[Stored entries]
=== Section Start ===

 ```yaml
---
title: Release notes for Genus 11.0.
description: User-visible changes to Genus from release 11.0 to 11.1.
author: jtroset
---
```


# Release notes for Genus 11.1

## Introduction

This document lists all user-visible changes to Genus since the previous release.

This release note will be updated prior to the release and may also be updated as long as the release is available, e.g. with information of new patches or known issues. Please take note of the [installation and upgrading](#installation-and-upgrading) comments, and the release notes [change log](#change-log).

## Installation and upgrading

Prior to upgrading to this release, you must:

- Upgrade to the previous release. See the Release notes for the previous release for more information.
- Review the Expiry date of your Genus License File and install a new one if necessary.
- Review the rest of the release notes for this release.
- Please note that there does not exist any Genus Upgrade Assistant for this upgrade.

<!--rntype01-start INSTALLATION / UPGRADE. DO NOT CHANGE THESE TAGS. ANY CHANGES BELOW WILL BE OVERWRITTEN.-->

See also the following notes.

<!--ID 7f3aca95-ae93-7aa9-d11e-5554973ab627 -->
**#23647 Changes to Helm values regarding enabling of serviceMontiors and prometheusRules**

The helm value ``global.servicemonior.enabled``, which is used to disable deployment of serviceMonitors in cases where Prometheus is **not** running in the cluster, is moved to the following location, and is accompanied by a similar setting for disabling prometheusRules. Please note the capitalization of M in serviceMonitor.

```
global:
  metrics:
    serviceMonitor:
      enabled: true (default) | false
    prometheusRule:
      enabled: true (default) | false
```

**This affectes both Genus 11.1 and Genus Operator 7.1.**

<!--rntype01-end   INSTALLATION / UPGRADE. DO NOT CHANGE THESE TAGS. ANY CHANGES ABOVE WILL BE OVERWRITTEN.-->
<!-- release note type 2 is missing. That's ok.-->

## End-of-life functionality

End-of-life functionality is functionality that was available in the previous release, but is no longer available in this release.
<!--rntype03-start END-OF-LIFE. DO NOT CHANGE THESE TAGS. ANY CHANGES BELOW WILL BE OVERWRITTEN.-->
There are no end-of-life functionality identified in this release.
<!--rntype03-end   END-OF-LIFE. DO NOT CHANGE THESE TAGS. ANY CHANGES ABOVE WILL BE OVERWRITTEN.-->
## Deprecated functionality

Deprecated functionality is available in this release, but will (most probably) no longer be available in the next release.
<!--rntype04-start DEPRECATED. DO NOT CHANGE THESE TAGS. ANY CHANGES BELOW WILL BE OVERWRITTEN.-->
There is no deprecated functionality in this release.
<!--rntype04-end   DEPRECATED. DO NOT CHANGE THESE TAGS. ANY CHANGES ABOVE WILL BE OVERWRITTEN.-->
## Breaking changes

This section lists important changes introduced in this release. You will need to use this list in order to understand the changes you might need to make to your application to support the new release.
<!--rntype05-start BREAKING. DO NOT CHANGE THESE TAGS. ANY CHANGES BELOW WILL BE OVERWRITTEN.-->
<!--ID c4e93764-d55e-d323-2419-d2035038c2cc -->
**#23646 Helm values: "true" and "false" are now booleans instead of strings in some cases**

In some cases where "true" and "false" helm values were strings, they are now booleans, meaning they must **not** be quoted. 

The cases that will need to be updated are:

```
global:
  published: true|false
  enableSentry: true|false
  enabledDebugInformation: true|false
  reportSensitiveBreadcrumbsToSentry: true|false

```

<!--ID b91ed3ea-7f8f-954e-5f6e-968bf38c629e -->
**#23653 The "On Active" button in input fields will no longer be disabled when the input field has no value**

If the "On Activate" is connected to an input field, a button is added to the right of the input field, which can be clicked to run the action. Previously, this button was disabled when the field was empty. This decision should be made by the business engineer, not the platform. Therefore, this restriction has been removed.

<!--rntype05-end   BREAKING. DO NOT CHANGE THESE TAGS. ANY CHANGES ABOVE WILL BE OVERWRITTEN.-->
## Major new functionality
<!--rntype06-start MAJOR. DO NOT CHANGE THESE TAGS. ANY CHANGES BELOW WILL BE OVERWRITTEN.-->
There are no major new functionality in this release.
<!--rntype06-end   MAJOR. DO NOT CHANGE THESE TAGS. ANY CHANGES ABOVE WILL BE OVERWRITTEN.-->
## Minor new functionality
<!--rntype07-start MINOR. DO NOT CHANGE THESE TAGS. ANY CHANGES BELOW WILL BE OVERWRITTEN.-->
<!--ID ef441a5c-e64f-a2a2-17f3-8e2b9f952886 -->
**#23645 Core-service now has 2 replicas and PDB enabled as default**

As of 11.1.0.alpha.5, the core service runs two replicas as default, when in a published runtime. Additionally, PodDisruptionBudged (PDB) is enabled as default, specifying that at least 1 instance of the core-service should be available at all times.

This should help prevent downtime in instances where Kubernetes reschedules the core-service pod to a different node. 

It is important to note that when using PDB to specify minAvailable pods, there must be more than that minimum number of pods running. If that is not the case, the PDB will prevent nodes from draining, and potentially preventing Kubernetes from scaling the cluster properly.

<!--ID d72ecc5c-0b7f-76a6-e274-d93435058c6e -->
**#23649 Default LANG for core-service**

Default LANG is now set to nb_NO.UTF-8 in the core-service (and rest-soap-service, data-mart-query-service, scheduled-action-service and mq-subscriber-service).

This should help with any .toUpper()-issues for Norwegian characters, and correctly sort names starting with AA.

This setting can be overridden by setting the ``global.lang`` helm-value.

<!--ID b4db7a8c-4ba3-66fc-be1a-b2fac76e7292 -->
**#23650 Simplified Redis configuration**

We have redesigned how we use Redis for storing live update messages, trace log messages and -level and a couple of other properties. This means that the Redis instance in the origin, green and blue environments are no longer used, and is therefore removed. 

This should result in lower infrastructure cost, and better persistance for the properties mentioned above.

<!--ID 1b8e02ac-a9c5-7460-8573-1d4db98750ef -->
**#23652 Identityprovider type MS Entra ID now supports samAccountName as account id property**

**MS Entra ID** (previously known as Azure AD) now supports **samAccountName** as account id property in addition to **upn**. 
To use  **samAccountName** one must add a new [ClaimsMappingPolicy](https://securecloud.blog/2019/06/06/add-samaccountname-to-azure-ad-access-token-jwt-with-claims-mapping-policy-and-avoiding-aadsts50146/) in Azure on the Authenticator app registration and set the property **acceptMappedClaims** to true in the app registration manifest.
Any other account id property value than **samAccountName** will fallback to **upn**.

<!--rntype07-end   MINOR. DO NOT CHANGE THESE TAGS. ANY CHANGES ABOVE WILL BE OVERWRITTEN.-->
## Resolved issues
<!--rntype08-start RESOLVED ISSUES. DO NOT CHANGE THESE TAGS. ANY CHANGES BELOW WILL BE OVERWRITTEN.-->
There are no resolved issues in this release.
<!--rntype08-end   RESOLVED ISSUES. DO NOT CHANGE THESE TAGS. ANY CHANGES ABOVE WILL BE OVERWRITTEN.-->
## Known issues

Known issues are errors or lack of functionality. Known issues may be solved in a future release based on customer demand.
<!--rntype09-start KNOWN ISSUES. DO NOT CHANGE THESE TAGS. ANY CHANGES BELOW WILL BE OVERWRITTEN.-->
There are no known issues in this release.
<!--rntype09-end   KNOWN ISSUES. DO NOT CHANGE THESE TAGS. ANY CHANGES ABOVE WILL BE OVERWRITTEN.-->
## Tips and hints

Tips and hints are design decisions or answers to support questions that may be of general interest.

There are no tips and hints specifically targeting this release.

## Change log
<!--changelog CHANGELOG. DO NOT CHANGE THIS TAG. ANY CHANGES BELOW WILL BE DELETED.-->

=== Section End ===

What the exercise asks >> Which of the lines above include the word "published"? Copy each of them.

Task result >>
  published: true|false
As of 11.1.0.alpha.5, the core service runs two replicas as default, when in a published runtime. Additionally, PodDisruptionBudged (PDB) is enabled as default, specifying that at least 1 instance of the core-service should be available at all times.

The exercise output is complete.